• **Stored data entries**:
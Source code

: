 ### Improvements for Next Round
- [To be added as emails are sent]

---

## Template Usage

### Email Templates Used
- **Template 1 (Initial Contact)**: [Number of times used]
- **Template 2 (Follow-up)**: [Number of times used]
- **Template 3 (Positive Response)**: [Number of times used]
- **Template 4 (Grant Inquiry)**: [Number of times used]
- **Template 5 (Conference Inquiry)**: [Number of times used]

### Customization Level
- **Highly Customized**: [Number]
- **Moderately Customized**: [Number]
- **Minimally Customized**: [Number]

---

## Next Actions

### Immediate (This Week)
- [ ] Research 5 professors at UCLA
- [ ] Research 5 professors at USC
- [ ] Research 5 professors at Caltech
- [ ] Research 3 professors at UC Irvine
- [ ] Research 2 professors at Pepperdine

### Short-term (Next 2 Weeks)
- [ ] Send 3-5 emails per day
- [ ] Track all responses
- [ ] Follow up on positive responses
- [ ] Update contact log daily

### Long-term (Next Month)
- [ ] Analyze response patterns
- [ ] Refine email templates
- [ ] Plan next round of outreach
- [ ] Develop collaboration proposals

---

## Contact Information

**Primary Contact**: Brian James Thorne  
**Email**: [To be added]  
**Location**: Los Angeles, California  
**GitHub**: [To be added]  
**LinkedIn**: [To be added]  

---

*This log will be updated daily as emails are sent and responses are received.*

• **What the task asks**: Say how many lines of the entries above include the string "Research", giving the number and nothing else.

• **Completed exercise**: 5